Image: Craig Hlavaty

It’s noon on a Saturday at Richmond Avenue Tattoo, and I’m settling in to get a clutch of genuine Texas bluebonnets tattooed on the back of my knee. My artist, Jared Green, is at the helm today, turning a meaty part of my leg into a celebration of our state flower. The painful yet comforting sensation of getting a tattoo is so addicting, I’ve been paying people for them for two decades. 

As an amateur flower photographer, I’d always wanted bluebonnets on my skin somewhere. And I wanted to help support Green, who has done the majority of the work covering my leg, after his business on the southeast edge of Montrose was stalled for three months, leaving him and other artist across the tattoo world to sell gift certificates and original artwork to make ends meet.

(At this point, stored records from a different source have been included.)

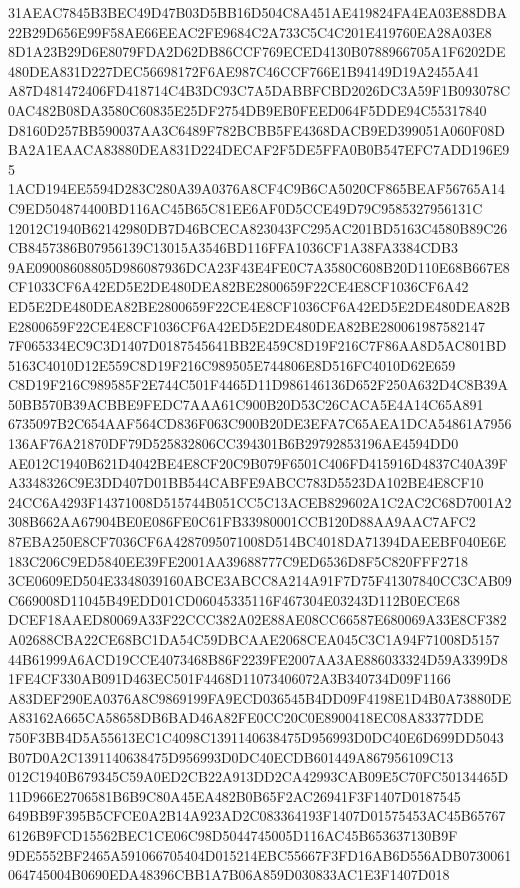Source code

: \documentclass[UTF8,fontset=fandol,zihao=-4,a4paper]{ctexart}
\begin{document}
{{31AEAC7845B3BEC49D47B03D5BB16D504C8A451AE419824FA4EA03E88DBA22B29D656E99F58AE66EEAC2FE9684C2A733C5C4C201E419760EA28A03E8
8D1A23B29D6E8079FDA2D62DB86CCF769ECED4130B0788966705A1F6202DE480DEA831D227DEC56698172F6AE987C46CCF766E1B94149D19A2455A41
A87D481472406FD418714C4B3DC93C7A5DABBFCBD2026DC3A59F1B093078C0AC482B08DA3580C60835E25DF2754DB9EB0FEED064F5DDE94C55317840
D8160D257BB590037AA3C6489F782BCBB5FE4368DACB9ED399051A060F08DBA2A1EAACA83880DEA831D224DECAF2F5DE5FFA0B0B547EFC7ADD196E95
1ACD194EE5594D283C280A39A0376A8CF4C9B6CA5020CF865BEAF56765A14C9ED504874400BD116AC45B65C81EE6AF0D5CCE49D79C9585327956131C
12012C1940B62142980DB7D46BCECA823043FC295AC201BD5163C4580B89C26CB8457386B07956139C13015A3546BD116FFA1036CF1A38FA3384CDB3
9AE09008608805D986087936DCA23F43E4FE0C7A3580C608B20D110E68B667E8CF1033CF6A42ED5E2DE480DEA82BE2800659F22CE4E8CF1036CF6A42
ED5E2DE480DEA82BE2800659F22CE4E8CF1036CF6A42ED5E2DE480DEA82BE2800659F22CE4E8CF1036CF6A42ED5E2DE480DEA82BE280061987582147
7F065334EC9C3D1407D0187545641BB2E459C8D19F216C7F86AA8D5AC801BD5163C4010D12E559C8D19F216C989505E744806E8D516FC4010D62E659
C8D19F216C989585F2E744C501F4465D11D986146136D652F250A632D4C8B39A50BB570B39ACBBE9FEDC7AAA61C900B20D53C26CACA5E4A14C65A891
6735097B2C654AAF564CD836F063C900B20DE3EFA7C65AEA1DCA54861A7956136AF76A21870DF79D525832806CC394301B6B29792853196AE4594DD0
AE012C1940B621D4042BE4E8CF20C9B079F6501C406FD415916D4837C40A39FA3348326C9E3DD407D01BB544CABFE9ABCC783D5523DA102BE4E8CF10
24CC6A4293F14371008D515744B051CC5C13ACEB829602A1C2AC2C68D7001A2308B662AA67904BE0E086FE0C61FB33980001CCB120D88AA9AAC7AFC2
87EBA250E8CF7036CF6A4287095071008D514BC4018DA71394DAEEBF040E6E183C206C9ED5840EE39FE2001AA39688777C9ED6536D8F5C820FFF2718
3CE0609ED504E3348039160ABCE3ABCC8A214A91F7D75F41307840CC3CAB09C669008D11045B49EDD01CD06045335116F467304E03243D112B0ECE68
DCEF18AAED80069A33F22CCC382A02E88AE08CC66587E680069A33E8CF382A02688CBA22CE68BC1DA54C59DBCAAE2068CEA045C3C1A94F71008D5157
44B61999A6ACD19CCE4073468B86F2239FE2007AA3AE886033324D59A3399D81FE4CF330AB091D463EC501F4468D11073406072A3B340734D09F1166
A83DEF290EA0376A8C9869199FA9ECD036545B4DD09F4198E1D4B0A73880DEA83162A665CA58658DB6BAD46A82FE0CC20C0E8900418EC08A83377DDE
750F3BB4D5A55613EC1C4098C1391140638475D956993D0DC40E6D699DD5043B07D0A2C1391140638475D956993D0DC40ECDB601449A867956109C13
012C1940B679345C59A0ED2CB22A913DD2CA42993CAB09E5C70FC50134465D11D966E2706581B6B9C80A45EA482B0B65F2AC26941F3F1407D0187545
649BB9F395B5CFCE0A2B14A923AD2C083364193F1407D01575453AC45B657676126B9FCD15562BEC1CE06C98D5044745005D116AC45B653637130B9F
9DE5552BF2465A591066705404D015214EBC55667F3FD16AB6D556ADB0730061064745004B0690EDA48396CBB1A7B06A859D030833AC1E3F1407D018
}}
\end{document}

Houstonia writer Craig Hlavaty gets a tattoo from Jared Green of Richmond Avenue Tattoo.

Image: Craig Hlavaty

I was one of the first clients that Green scheduled appointments with after Gov. Greg Abbott and the State of Texas relaxed public health advisories, including those related to tattoo shops, on May 18, but I was not the only one. It ended up taking several days to get on the books since Green had backlog of appointments, but it’s not like the slab of meat on my leg was going anywhere. “A lot of people were cooped up and sending me their ideas,” says Green as he started the first outline of the bluebonnets. “Couple that with the stimulus money everyone got, and people were pretty ready to come back to the shop.”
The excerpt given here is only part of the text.